▶ [Records for the task]
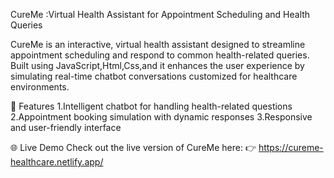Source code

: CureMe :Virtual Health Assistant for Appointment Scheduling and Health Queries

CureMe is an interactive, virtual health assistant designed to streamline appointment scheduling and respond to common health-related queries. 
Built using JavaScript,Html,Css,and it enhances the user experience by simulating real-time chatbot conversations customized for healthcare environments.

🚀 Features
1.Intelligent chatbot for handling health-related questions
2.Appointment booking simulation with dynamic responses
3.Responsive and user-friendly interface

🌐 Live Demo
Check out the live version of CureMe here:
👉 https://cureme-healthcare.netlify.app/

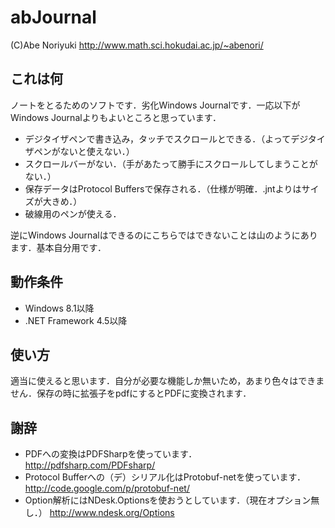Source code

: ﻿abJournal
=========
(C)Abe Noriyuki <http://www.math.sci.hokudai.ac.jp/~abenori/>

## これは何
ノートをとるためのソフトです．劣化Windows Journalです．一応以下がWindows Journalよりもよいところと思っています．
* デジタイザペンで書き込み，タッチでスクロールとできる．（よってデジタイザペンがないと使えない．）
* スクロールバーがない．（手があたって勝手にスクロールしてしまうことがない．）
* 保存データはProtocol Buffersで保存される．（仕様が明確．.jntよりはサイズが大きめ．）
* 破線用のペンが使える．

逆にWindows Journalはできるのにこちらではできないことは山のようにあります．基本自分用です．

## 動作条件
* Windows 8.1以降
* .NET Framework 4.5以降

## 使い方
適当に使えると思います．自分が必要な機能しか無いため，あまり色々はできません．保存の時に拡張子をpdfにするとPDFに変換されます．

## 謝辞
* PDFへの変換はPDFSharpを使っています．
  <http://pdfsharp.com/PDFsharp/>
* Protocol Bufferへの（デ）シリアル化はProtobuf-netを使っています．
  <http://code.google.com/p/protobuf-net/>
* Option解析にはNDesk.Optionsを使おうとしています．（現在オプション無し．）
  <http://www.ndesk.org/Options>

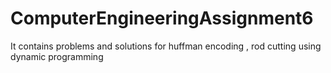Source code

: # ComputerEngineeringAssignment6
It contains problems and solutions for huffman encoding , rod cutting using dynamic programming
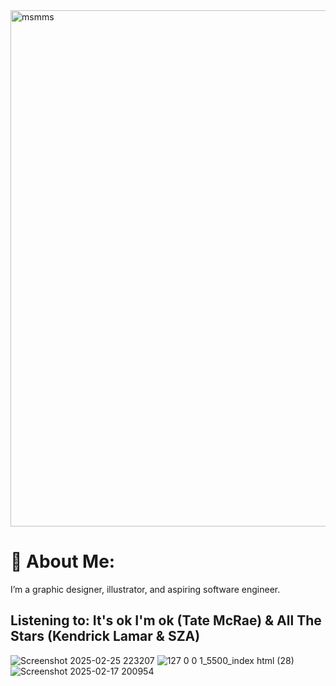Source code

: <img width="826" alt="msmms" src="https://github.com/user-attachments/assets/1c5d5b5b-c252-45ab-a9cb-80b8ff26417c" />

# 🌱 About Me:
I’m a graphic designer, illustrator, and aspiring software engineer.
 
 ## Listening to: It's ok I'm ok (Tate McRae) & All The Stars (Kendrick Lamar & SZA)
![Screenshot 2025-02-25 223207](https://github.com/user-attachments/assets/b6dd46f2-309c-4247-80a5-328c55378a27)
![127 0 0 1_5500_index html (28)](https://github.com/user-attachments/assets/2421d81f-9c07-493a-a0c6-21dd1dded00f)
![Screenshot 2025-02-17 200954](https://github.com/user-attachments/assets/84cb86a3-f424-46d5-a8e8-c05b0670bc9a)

▶ [Task goal] Write the lines out again exactly, beginning at the one containing "逆にWindows Jour" and ending with the last line of the entries, but without any pictures.

▶ [Completed task]
逆にWindows Journalはできるのにこちらではできないことは山のようにあります．基本自分用です．

## 動作条件
* Windows 8.1以降
* .NET Framework 4.5以降

## 使い方
適当に使えると思います．自分が必要な機能しか無いため，あまり色々はできません．保存の時に拡張子をpdfにするとPDFに変換されます．

## 謝辞
* PDFへの変換はPDFSharpを使っています．
  <http://pdfsharp.com/PDFsharp/>
* Protocol Bufferへの（デ）シリアル化はProtobuf-netを使っています．
  <http://code.google.com/p/protobuf-net/>
* Option解析にはNDesk.Optionsを使おうとしています．（現在オプション無し．）
  <http://www.ndesk.org/Options>

Source code

: # ComputerEngineeringAssignment6
It contains problems and solutions for huffman encoding , rod cutting using dynamic programming
Source code

: <img width="826" alt="msmms" src="https://github.com/user-attachments/assets/1c5d5b5b-c252-45ab-a9cb-80b8ff26417c" />

# 🌱 About Me:
I’m a graphic designer, illustrator, and aspiring software engineer.
 
 ## Listening to: It's ok I'm ok (Tate McRae) & All The Stars (Kendrick Lamar & SZA)
![Screenshot 2025-02-25 223207](https://github.com/user-attachments/assets/b6dd46f2-309c-4247-80a5-328c55378a27)
![127 0 0 1_5500_index html (28)](https://github.com/user-attachments/assets/2421d81f-9c07-493a-a0c6-21dd1dded00f)
![Screenshot 2025-02-17 200954](https://github.com/user-attachments/assets/84cb86a3-f424-46d5-a8e8-c05b0670bc9a)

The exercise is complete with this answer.